Sep 6, 2010 10:37 GMT  ·  By

MSNBot will only get to live for less than a month, as starting with October 1st 2010, it will be discontinued in favor of its replacement Bingbot.

Microsoft has announced the change for quite some time, but provided an additional reminder as the death of MSNBot is getting closer and closer.

Come October 2010, Bingbot will take over the role of web crawler for the company’s Bing search/decision engine.

Inevitably, the new bot for Bing will introduce a series of changes that webmasters need to be aware of.

One of them involves a modified user agent name in server logs. The Bingbot will be associated with Mozilla/5.0 (compatible; bingbot/2.0 +http://www.bing.com/bingbot.htm).

And the old HTTP header From field “From: msnbot(at)microsoft.com” will be changed to “From: bingbot(at)microsoft.com.”

“On October 1st, you should see the main Bing web crawler name change implemented. Other MSNBot crawlers will be phased out shortly thereafter,” revealed Rick DeJarnette, from the Bing Webmaster Center.

“The renamed crawler will continue to perform as it did previously. You should not see any differences stemming from this change,” he added.

At the same time, there will be aspects that will not change, even as Bingbot will replace MSNBot.

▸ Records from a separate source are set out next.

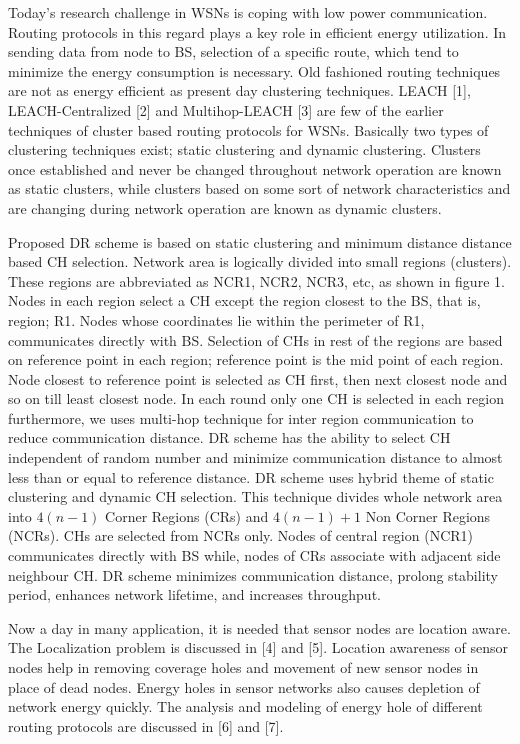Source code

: \documentclass[3p,times,procedia]{elsarticle}
\begin{document}
Today's research challenge in WSNs is coping with low power communication. Routing protocols in this regard plays a key role in efficient energy utilization. In sending data from node to BS, selection of a specific route, which tend to minimize the energy consumption is necessary. Old fashioned routing techniques are not as energy efficient as present day clustering techniques. LEACH [1], LEACH-Centralized [2] and Multihop-LEACH [3] are few of the earlier techniques of cluster based routing protocols for WSNs. Basically two types of clustering techniques exist; static clustering and dynamic clustering. Clusters once established and never be changed throughout network operation are known as static clusters, while clusters based on some sort of network characteristics and are changing during network operation are known as dynamic clusters.

Proposed DR scheme is based on static clustering and minimum distance distance based CH selection. Network area is logically divided into small regions (clusters). These regions are abbreviated as NCR1, NCR2, NCR3, etc, as shown in figure 1. Nodes in each region select a CH except the region closest to the BS, that is, region; R1. Nodes whose coordinates lie within the perimeter of R1, communicates directly with BS. Selection of CHs in rest of the regions are based on reference point in each region; reference point is the mid point of each region. Node closest to reference point is selected as CH first, then next closest node and so on till least closest node. In each round only one CH is selected in each region furthermore, we uses multi-hop technique for inter region communication to reduce communication distance. DR scheme has the ability to select CH independent of random number and minimize communication distance to almost less than or equal to reference distance. DR scheme uses hybrid theme of static clustering and dynamic CH selection. This technique divides whole network area into $4(n-1)$ Corner Regions (CRs) and $4(n-1) + 1$ Non Corner Regions (NCRs). CHs are selected from NCRs only. Nodes of central region (NCR1) communicates directly with BS while, nodes of CRs associate with adjacent side neighbour CH. DR scheme minimizes communication distance, prolong stability period, enhances network lifetime, and increases throughput.

Now a day in many application, it is needed that sensor nodes are location aware. The Localization problem is discussed in [4] and [5]. Location awareness of sensor nodes help in removing coverage holes and movement of new sensor nodes in place of dead nodes. Energy holes in sensor networks also causes depletion of network energy quickly. The analysis and modeling of energy hole of different routing protocols are discussed in [6] and [7].
\end{document}
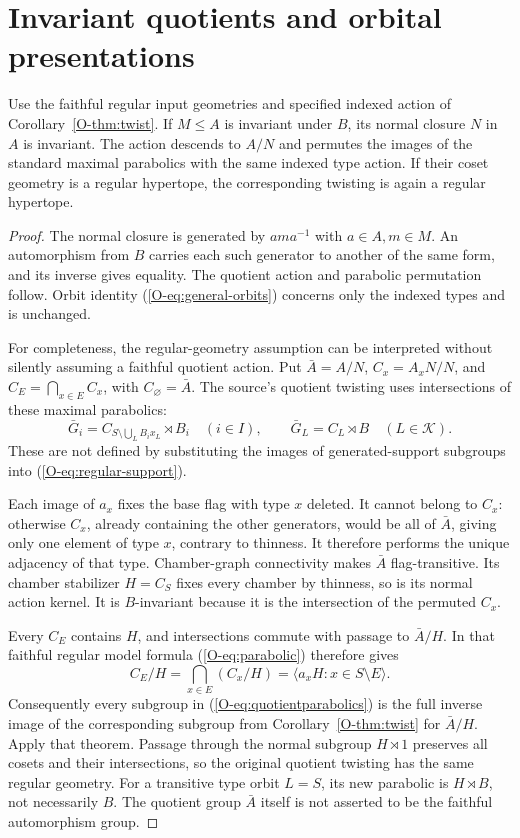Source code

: \section{Invariant quotients and orbital presentations}
\begin{lemma}[Quotients]\label{O-lem:quotient}
Use the faithful regular input geometries and specified indexed action of Corollary~\ref{O-thm:twist}. If $M\leq A$ is invariant under $B$, its normal closure $N$ in $A$ is invariant. The action descends to $A/N$ and permutes the images of the standard maximal parabolics with the same indexed type action. If their coset geometry is a regular hypertope, the corresponding twisting is again a regular hypertope.
\end{lemma}
\begin{proof}
The normal closure is generated by $a m a^{-1}$ with $a\in A,m\in M$. An automorphism from $B$ carries each such generator to another of the same form, and its inverse gives equality. The quotient action and parabolic permutation follow. Orbit identity (\ref{O-eq:general-orbits}) concerns only the indexed types and is unchanged.

For completeness, the regular-geometry assumption can be interpreted without silently assuming a faithful quotient action. Put $\bar A=A/N$, $C_x=A_xN/N$, and $C_E=\bigcap_{x\in E}C_x$, with $C_\varnothing=\bar A$. The source's quotient twisting uses intersections of these maximal parabolics:
\begin{equation}\label{O-eq:quotientparabolics}
\bar G_i=C_{S\setminus\bigcup_L B_ix_L}\rtimes B_i\quad(i\in I),
\qquad \bar G_L=C_L\rtimes B\quad(L\in\mathcal K).
\end{equation}
These are not defined by substituting the images of generated-support subgroups into (\ref{O-eq:regular-support}).

Each image of $a_x$ fixes the base flag with type $x$ deleted. It cannot belong to $C_x$: otherwise $C_x$, already containing the other generators, would be all of $\bar A$, giving only one element of type $x$, contrary to thinness. It therefore performs the unique adjacency of that type. Chamber-graph connectivity makes $\bar A$ flag-transitive. Its chamber stabilizer $H=C_S$ fixes every chamber by thinness, so is its normal action kernel. It is $B$-invariant because it is the intersection of the permuted $C_x$.

Every $C_E$ contains $H$, and intersections commute with passage to $\bar A/H$. In that faithful regular model formula (\ref{O-eq:parabolic}) therefore gives
\[
C_E/H=\bigcap_{x\in E}(C_x/H)
=\langle a_xH:x\in S\setminus E\rangle.
\]
Consequently every subgroup in (\ref{O-eq:quotientparabolics}) is the full inverse image of the corresponding subgroup from Corollary~\ref{O-thm:twist} for $\bar A/H$. Apply that theorem. Passage through the normal subgroup $H\rtimes1$ preserves all cosets and their intersections, so the original quotient twisting has the same regular geometry. For a transitive type orbit $L=S$, its new parabolic is $H\rtimes B$, not necessarily $B$. The quotient group $\bar A$ itself is not asserted to be the faithful automorphism group.
\end{proof}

One of them involves the IP addresses leveraged by the software giant’s crawlers. In addition, the crawl rate will also remain the same, Microsoft informed.

“It is critically important that you review your server configurations now for crawler access,” DeJarnette advised.

“Webmaster-managed bot access control methodologies, such as robots.txt files, robots <meta> tag directives, and HTTP headers, may need to be adjusted if you normally block all crawlers except for specific, preferred search crawlers.”

Still, the Bingbot will continue to honor robots.txt directives, even if they refer to the MSNBot.

Still, in the context in which custom directives exist for both MSNBot and BingBot in the robots.txt file, the BingBot directive will be a priority for the crawler.

“If your sites are configured for any special handling based on user agent (such as via the .htaccess file), you'll need to update this for BingBot so we can continue to crawl your sites as before,” DeJarnette stated.

“To keep your content in the Bing index, please ensure that BingBot has the same access to your site as given to MSNBot.”

Webmasters that relied heavily on the Yahoo crawler will also need to get ready for the Bingbot. Essentially, the role of the Yahoo bot has been taken by the Bingbot.

“Given the recent developments with Microsoft and Yahoo! Search Alliance, where Bing is now also powering Yahoo! search results for web, image, and video content, this issue is all the more important,” DeJarnette underlined.